The best clowns in the world
Pit Bühler flies all over the world if he has to. To Russian cowboys and to remote circus tents. Now he is presenting a special series in Unterägeri.
Zug Culture | March 2019 | Text: Falco Meyer, Pictures: Pit Buehler
The man is difficult to categorize. Is Pit Bühler a tenacious loner in search of the perfect motif? A photographer celebrated abroad? A hidden, satisfied doer? Or a misunderstood artist? The man from Baar shoots photos of Uma Thurman in passing, is in the studio with Lee Perry, has won various international awards, knows the world's best clowns and ballet dancers personally. He has photographed them all. Then he flies to Russia, travels twelve hours by train into the pampas to Byransk Oblast to work on a portrait series about Russian cowboys. Bühler staged them as if they were Hollywood stars. «You can still see the Russian in them,» says Bühler. Despite their hats, hairy chests and denim dungarees. He gets them to pose without understanding a word of what they are saying, and vice versa. Then he comes to St. Petersburg and sees himself in the newspaper and on a billboard. And if he just wants to photograph a clown in the circus, the whole circus is on the mat, all made up. They know he's coming. Bühler is now holding a major exhibition in Unterägeri. His clown series is being shown to the public for the first time in the town hall and in two school buildings. That fits. Bühler has no noticeable attitude, no airs and graces, instead an honorable strong drive - and healthy sarcasm to dampen the drive somewhat. He simply finds the clowns interesting. Still does. «It's an incredibly exciting character. When you look at the clown, you get the feeling that there's something wrong with him,» says Bühler. Why is he smiling at me like that? Why is he behaving like that? Why does he want to make people laugh every day? «It's always been like that, even the court jesters in the Middle Ages were ambivalent characters. Even small children often react to clowns by crying,» says Bühler. «Because they are so strange, so unfamiliar.»

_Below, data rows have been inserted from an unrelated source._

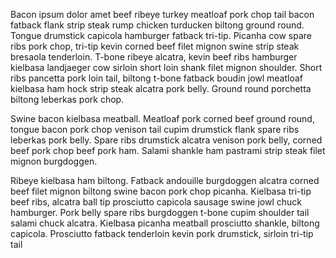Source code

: Bacon ipsum dolor amet beef ribeye turkey meatloaf pork chop tail bacon fatback flank strip steak rump chicken turducken biltong ground round. Tongue drumstick capicola hamburger fatback tri-tip. Picanha cow spare ribs pork chop, tri-tip kevin corned beef filet mignon swine strip steak bresaola tenderloin. T-bone ribeye alcatra, kevin beef ribs hamburger kielbasa landjaeger cow sirloin short loin shank filet mignon shoulder. Short ribs pancetta pork loin tail, biltong t-bone fatback boudin jowl meatloaf kielbasa ham hock strip steak alcatra pork belly. Ground round porchetta biltong leberkas pork chop.

Swine bacon kielbasa meatball. Meatloaf pork corned beef ground round, tongue bacon pork chop venison tail cupim drumstick flank spare ribs leberkas pork belly. Spare ribs drumstick alcatra venison pork belly, corned beef pork chop beef pork ham. Salami shankle ham pastrami strip steak filet mignon burgdoggen.

Ribeye kielbasa ham biltong. Fatback andouille burgdoggen alcatra corned beef filet mignon biltong swine bacon pork chop picanha. Kielbasa tri-tip beef ribs, alcatra ball tip prosciutto capicola sausage swine jowl chuck hamburger. Pork belly spare ribs burgdoggen t-bone cupim shoulder tail salami chuck alcatra. Kielbasa picanha meatball prosciutto shankle, biltong capicola. Prosciutto fatback tenderloin kevin pork drumstick, sirloin tri-tip tail
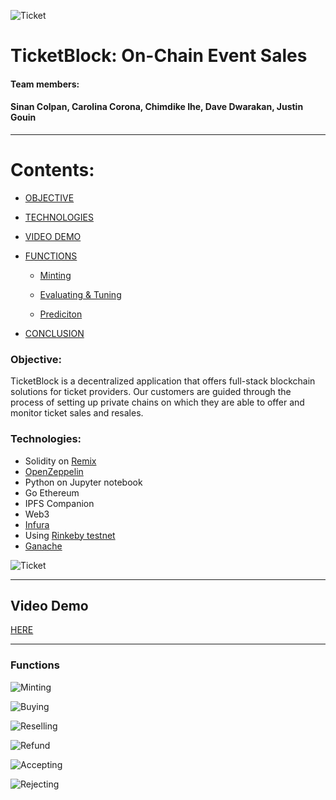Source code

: ![Ticket](image/ETKN.png)

# TicketBlock: On-Chain Event Sales 

#### Team members:
#### Sinan Colpan, Carolina Corona, Chimdike Ihe, Dave Dwarakan, Justin Gouin
---


# Contents:

- [OBJECTIVE](#objective)

- [TECHNOLOGIES](#technologies)

- [VIDEO DEMO](#video-demo)
   
- [FUNCTIONS](#functions)
	- [Minting](#(image/minting.png))

    - [Evaluating & Tuning](#evaluating-&-tuning)

	- [Prediciton](#prediction)	
	
- [CONCLUSION](#conclusion)

### Objective:

TicketBlock is a decentralized application that offers full-stack blockchain solutions for ticket providers. Our customers are guided through the process of setting up private chains on which they are able to offer and monitor ticket sales and resales. 

### Technologies:

- Solidity on [Remix](https://remix.ethereum.org/#optimize=false&runs=200&evmVersion=null)
- [OpenZeppelin](https://github.com/OpenZeppelin)
- Python on Jupyter notebook
- Go Ethereum 
- IPFS Companion 
- Web3
- [Infura](https://infura.io)
- Using [Rinkeby testnet](https://faucet.rinkeby.io)
- [Ganache](https://www.trufflesuite.com/ganache)

![Ticket](image/z.png)

---
## Video Demo
[HERE](https://youtu.be/Ih6cbqdMljA)

---

### Functions


![Minting](image/minting.png)

![Buying](image/buyingfromvendor.png)

![Reselling](image/offertouser.png)

![Refund](image/colecting-refund.png)

![Accepting](image/accepting_offer.png)

![Rejecting](image/rejecting_offer.png)
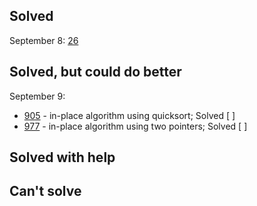 ## Solved
September 8: [26](https://leetcode.com/problems/remove-duplicates-from-sorted-array)

## Solved, but could do better
September 9:
- [905](https://leetcode.com/problems/sort-array-by-parity/solution/) - in-place algorithm using quicksort; Solved [ ]
- [977](https://leetcode.com/problems/squares-of-a-sorted-array/) - in-place algorithm using two pointers; Solved [ ]

## Solved with help

## Can't solve
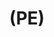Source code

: ---
ee_id_thing: na
site: na
type: na
inv_num: 2022-050
add_credit:
url: 2022-050
title: "(PE)"
year: '2022'
display_year: '2022'
medium: Poly(methylene) "grab-and-go snacking bag", thermal laminating pouch
dims: 30 x 20 cm
pitch: "“grab-and-go snacking” sandwich wrappings lemted in a thermal roll \nlamination
  machine."
ps:
live_url:
youtube:
related_code:
imgs: pe-2022-050-web-ih--FEtF.jpg
subheading:
download:
commission:
related:
layout: things-i-made
---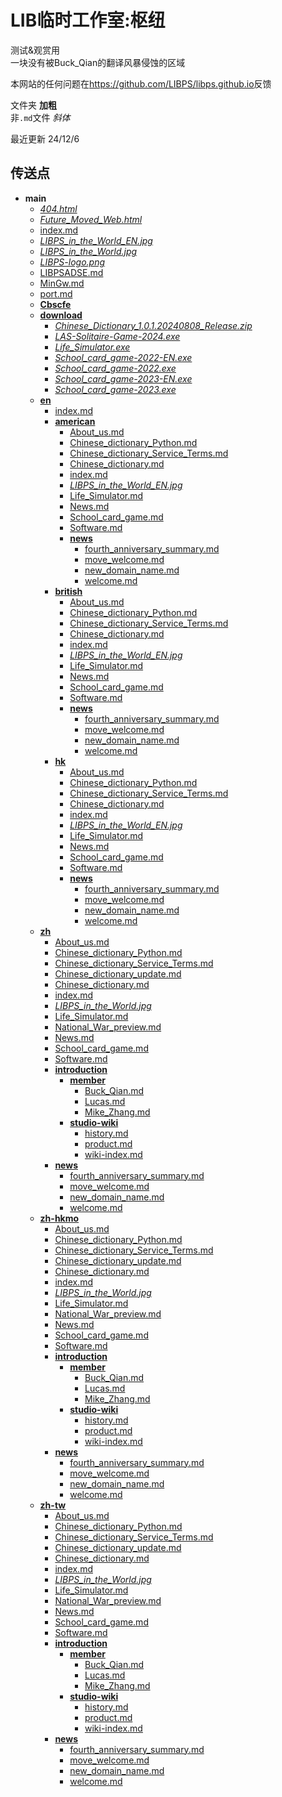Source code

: # LIB临时工作室:枢纽

测试&观赏用\
一块没有被Buck_Qian的翻译风暴侵蚀的区域

本网站的任何问题在<https://github.com/LIBPS/libps.github.io>反馈

文件夹 **加粗**\
非`.md`文件 *斜体*

最近更新 24/12/6

## 传送点
- **main**
  - *[404.html](404.html)*
  - *[Future_Moved_Web.html](Future_Moved_Web.html)*
  - [index.md](index.md)
  - *[LIBPS_in_the_World_EN.jpg](LIBPS_in_the_World_EN.jpg)*
  - *[LIBPS_in_the_World.jpg](LIBPS_in_the_World.jpg)*
  - *[LIBPS-logo.png](LIBPS-logo.png)*
  - [LIBPSADSE.md](LIBPSADSE.md)
  - [MinGw.md](MinGw.md)
  - [port.md][port.md]
  - **[Cbscfe](Cbscfe)**
  - **[download](download)**
    - *[Chinese_Dictionary_1.0.1.20240808_Release.zip](download/Chinese_Dictionary_1.0.1.20240808_Release.zip)*
    - *[LAS-Solitaire-Game-2024.exe](download/LAS-Solitaire-Game-2024.exe)*
    - *[Life_Simulator.exe](download/Life_Simulator.exe)*
    - *[School_card_game-2022-EN.exe](download/School_card_game-2022-EN.exe)*
    - *[School_card_game-2022.exe](download/School_card_game-2022.exe)*
    - *[School_card_game-2023-EN.exe](download/School_card_game-2023-EN.exe)*
    - *[School_card_game-2023.exe](download/School_card_game-2023.exe)*
  - **[en](en)**
    - [index.md](en/index.md)
    - **[american](en/american)**
      - [About_us.md](en/american/About_us.md)
      - [Chinese_dictionary_Python.md](en/american/Chinese_dictionary_Python.md)
      - [Chinese_dictionary_Service_Terms.md](en/american/Chinese_dictionary_Service_Terms.md)
      - [Chinese_dictionary.md](en/american/Chinese_dictionary.md)
      - [index.md](en/american/index.md)
      - *[LIBPS_in_the_World_EN.jpg](en/american/LIBPS_in_the_World_EN.jpg)*
      - [Life_Simulator.md](en/american/Life_Simulator.md)
      - [News.md](en/american/News.md)
      - [School_card_game.md](en/american/School_card_game.md)
      - [Software.md](en/american/Software.md)
      - **[news](en/american/news)**
        - [fourth_anniversary_summary.md](en/american/news/fourth_anniversary_summary.md)
        - [move_welcome.md](en/american/news/move_welcome.md)
        - [new_domain_name.md](en/american/news/new_domain_name.md)
        - [welcome.md](en/american/news/welcome.md)
    - **[british](en/british)**
      - [About_us.md](en/british/About_us.md)
      - [Chinese_dictionary_Python.md](en/british/Chinese_dictionary_Python.md)
      - [Chinese_dictionary_Service_Terms.md](en/british/Chinese_dictionary_Service_Terms.md)
      - [Chinese_dictionary.md](en/british/Chinese_dictionary.md)
      - [index.md](en/british/index.md)
      - *[LIBPS_in_the_World_EN.jpg](en/british/LIBPS_in_the_World_EN.jpg)*
      - [Life_Simulator.md](en/british/Life_Simulator.md)
      - [News.md](en/british/News.md)
      - [School_card_game.md](en/british/School_card_game.md)
      - [Software.md](en/british/Software.md)
      - **[news](en/british/news)**
        - [fourth_anniversary_summary.md](en/british/news/fourth_anniversary_summary.md)
        - [move_welcome.md](en/british/news/move_welcome.md)
        - [new_domain_name.md](en/british/news/new_domain_name.md)
        - [welcome.md](en/british/news/welcome.md)
    - **[hk](en/hk)**
      - [About_us.md](en/hk/About_us.md)
      - [Chinese_dictionary_Python.md](en/hk/Chinese_dictionary_Python.md)
      - [Chinese_dictionary_Service_Terms.md](en/hk/Chinese_dictionary_Service_Terms.md)
      - [Chinese_dictionary.md](en/hk/Chinese_dictionary.md)
      - [index.md](en/hk/index.md)
      - *[LIBPS_in_the_World_EN.jpg](en/hk/LIBPS_in_the_World_EN.jpg)*
      - [Life_Simulator.md](en/hk/Life_Simulator.md)
      - [News.md](en/hk/News.md)
      - [School_card_game.md](en/hk/School_card_game.md)
      - [Software.md](en/hk/Software.md)
      - **[news](en/hk/news)**
        - [fourth_anniversary_summary.md](en/hk/news/fourth_anniversary_summary.md)
        - [move_welcome.md](en/hk/news/move_welcome.md)
        - [new_domain_name.md](en/hk/news/new_domain_name.md)
        - [welcome.md](en/hk/news/welcome.md)
  - **[zh](zh)**
    - [About_us.md](zh/About_us.md)
    - [Chinese_dictionary_Python.md](zh/Chinese_dictionary_Python.md)
    - [Chinese_dictionary_Service_Terms.md](zh/Chinese_dictionary_Service_Terms.md)
    - [Chinese_dictionary_update.md](zh/Chinese_dictionary_update.md)
    - [Chinese_dictionary.md](zh/Chinese_dictionary.md)
    - [index.md](zh/index.md)
    - *[LIBPS_in_the_World.jpg](zh/LIBPS_in_the_World.jpg)*
    - [Life_Simulator.md](zh/Life_Simulator.md)
    - [National_War_preview.md](zh/National_War_preview.md)
    - [News.md](zh/News.md)
    - [School_card_game.md](zh/School_card_game.md)
    - [Software.md](zh/Software.md)
    - **[introduction](zh/introduction)**
      - **[member](zh/introduction/member)**
        - [Buck_Qian.md](zh/introduction/member/Buck_Qian.md)
        - [Lucas.md](zh/introduction/member/Lucas.md)
        - [Mike_Zhang.md](zh/introduction/member/Mike_Zhang.md)
      - **[studio-wiki](zh/introduction/studio-wiki)**
          - [history.md](zh/introduction/studio-wiki/history.md)
          - [product.md](zh/introduction/studio-wiki/product.md)
          - [wiki-index.md](zh/introduction/studio-wiki/wiki-index.md)
    - **[news](zh/news)**
      - [fourth_anniversary_summary.md](zh/news/fourth_anniversary_summary.md)
      - [move_welcome.md](zh/news/move_welcome.md)
      - [new_domain_name.md](zh/news/new_domain_name.md)
      - [welcome.md](zh/news/welcome.md)
  - **[zh-hkmo](zh-hkmo)**
    - [About_us.md](zh-hkmo/About_us.md)
    - [Chinese_dictionary_Python.md](zh-hkmo/Chinese_dictionary_Python.md)
    - [Chinese_dictionary_Service_Terms.md](zh-hkmo/Chinese_dictionary_Service_Terms.md)
    - [Chinese_dictionary_update.md](zh-hkmo/Chinese_dictionary_update.md)
    - [Chinese_dictionary.md](zh-hkmo/Chinese_dictionary.md)
    - [index.md](zh-hkmo/index.md)
    - *[LIBPS_in_the_World.jpg](zh-hkmo/LIBPS_in_the_World.jpg)*
    - [Life_Simulator.md](zh-hkmo/Life_Simulator.md)
    - [National_War_preview.md](zh-hkmo/National_War_preview.md)
    - [News.md](zh-hkmo/News.md)
    - [School_card_game.md](zh-hkmo/School_card_game.md)
    - [Software.md](zh-hkmo/Software.md)
    - **[introduction](zh-hkmo/introduction)**
      - **[member](zh-hkmo/introduction/member)**
        - [Buck_Qian.md](zh-hkmo/introduction/member/Buck_Qian.md)
        - [Lucas.md](zh-hkmo/introduction/member/Lucas.md)
        - [Mike_Zhang.md](zh-hkmo/introduction/member/Mike_Zhang.md)
      - **[studio-wiki](zh-hkmo/introduction/studio-wiki)**
          - [history.md](zh-hkmo/introduction/studio-wiki/history.md)
          - [product.md](zh-hkmo/introduction/studio-wiki/product.md)
          - [wiki-index.md](zh-hkmo/introduction/studio-wiki/wiki-index.md)
    - **[news](zh-hkmo/news)**
      - [fourth_anniversary_summary.md](zh-hkmo/news/fourth_anniversary_summary.md)
      - [move_welcome.md](zh-hkmo/news/move_welcome.md)
      - [new_domain_name.md](zh-hkmo/news/new_domain_name.md)
      - [welcome.md](zh-hkmo/news/welcome.md)
  - **[zh-tw](zh-tw)**
    - [About_us.md](zh-tw/About_us.md)
    - [Chinese_dictionary_Python.md](zh-tw/Chinese_dictionary_Python.md)
    - [Chinese_dictionary_Service_Terms.md](zh-tw/Chinese_dictionary_Service_Terms.md)
    - [Chinese_dictionary_update.md](zh-tw/Chinese_dictionary_update.md)
    - [Chinese_dictionary.md](zh-tw/Chinese_dictionary.md)
    - [index.md](zh-tw/index.md)
    - *[LIBPS_in_the_World.jpg](zh-tw/LIBPS_in_the_World.jpg)*
    - [Life_Simulator.md](zh-tw/Life_Simulator.md)
    - [National_War_preview.md](zh-tw/National_War_preview.md)
    - [News.md](zh-tw/News.md)
    - [School_card_game.md](zh-tw/School_card_game.md)
    - [Software.md](zh-tw/Software.md)
    - **[introduction](zh-tw/introduction)**
      - **[member](zh-tw/introduction/member)**
        - [Buck_Qian.md](zh-tw/introduction/member/Buck_Qian.md)
        - [Lucas.md](zh-tw/introduction/member/Lucas.md)
        - [Mike_Zhang.md](zh-tw/introduction/member/Mike_Zhang.md)
      - **[studio-wiki](zh-tw/introduction/studio-wiki)**
          - [history.md](zh-tw/introduction/studio-wiki/history.md)
          - [product.md](zh-tw/introduction/studio-wiki/product.md)
          - [wiki-index.md](zh-tw/introduction/studio-wiki/wiki-index.md)
    - **[news](zh-tw/news)**
      - [fourth_anniversary_summary.md](zh-tw/news/fourth_anniversary_summary.md)
      - [move_welcome.md](zh-tw/news/move_welcome.md)
      - [new_domain_name.md](zh-tw/news/new_domain_name.md)
      - [welcome.md](zh-tw/news/welcome.md)

[port.md]: port.md "达成成就：这就是传说中的原地tp？"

Cake, water pistol, no romanticization
Bühler is interested in the masquerade. The transformation into a character that is no longer entirely human because it is so exaggeratedly human. «Look what they do on stage: they hit each other, they fall over, they throw cakes in each other's faces, they shoot each other with water pistols. That's also a form of violence against themselves that takes place to please the audience.» Bühler is not a circus freak and does not romanticize his clowns. «I don't just do it because I think the circus is fantastic. It's because I'm so interested in artists and clowns as characters. Look at this one,» he says and pulls out a picture of a celebrated clown. «He comes from a clown dynasty. His father was already a clown, and so was his father. Tonito is his name - a clown name from birth.» Other parents want their children to become lawyers or bankers. «And then you're born into a family like that, and it's clear that you'll carry on the tradition and be a clown too.» And a good one - one of the best. «These people have an incredible I have a talent for making people laugh.»
Flat-pressed, but larger than life
Bühler's portraits are strong, the images manage to touch the viewer in a fraction of a second. Even when pressed flat, his clowns are larger than life in their expression. Bühler usually has almost no time for the picture. He has to fit in the in-between times, after the make-up and before the curtain rises. «Sometimes I have three minutes,» says Bühler. Then he sets up his portable black background and begins his work, sometimes only taking a handful of shots. «I like the imperfectly perfect. I prefer it when the clown still has a bead of sweat on his forehead from the performance or the tension before the performance on his face.»
Photos while you can
The clown series has been years in the making. Bühler has worked his way up, sought out contacts, found access. «Over time, they get to know you and know what you do,» he says. Then it becomes easier. But also more difficult. Suddenly everyone wants to be in the photo. That's the whole circus. «Then you just take photos while you can. I also want to give something back and don't want to reject people.» Bühler is successful with his way of doing things. He has the Russian ballet icons in the
Moscow Bolshoi Ballet, the pictures hang prominently in St. Petersburg. His more commercial photographs sometimes look as big as houses from billboards in Tokyo. He takes the clowns and cowboys for himself. «I read about the Russian cowboys in the Wall Street Journal. About how Texan cowboys were flown to Russia especially to teach the Russians traditional cattle breeding with horse and lasso,« he says and laughs, »I thought, that's so crazy, I have to go there, I'm sure it will make a wonderful series of portraits.«
Fall in love in three minutes
It is the excitement, the unknown and curiosity that attract him. The clown is funny and always tragic at the same time. Some of his clowns are rather introverted in real life, some are depressed, are sometimes on trial, have a life theme that is closely connected to their clowning and can be recognized in his pictures. His ballerinas are sometimes just as friendly in direct encounters as they look in the picture. Or just as condescending. «It's important to be able to fall in love with the person standing in front of the camera in those three minutes, but also to show respect and accept the necessary distance,» says Bühler. «But even if it doesn't work out, the picture can be good. If there is tension because the moment is terrible.» Infatuation and tension. Curtain up, ring free, for the best clowns in the world.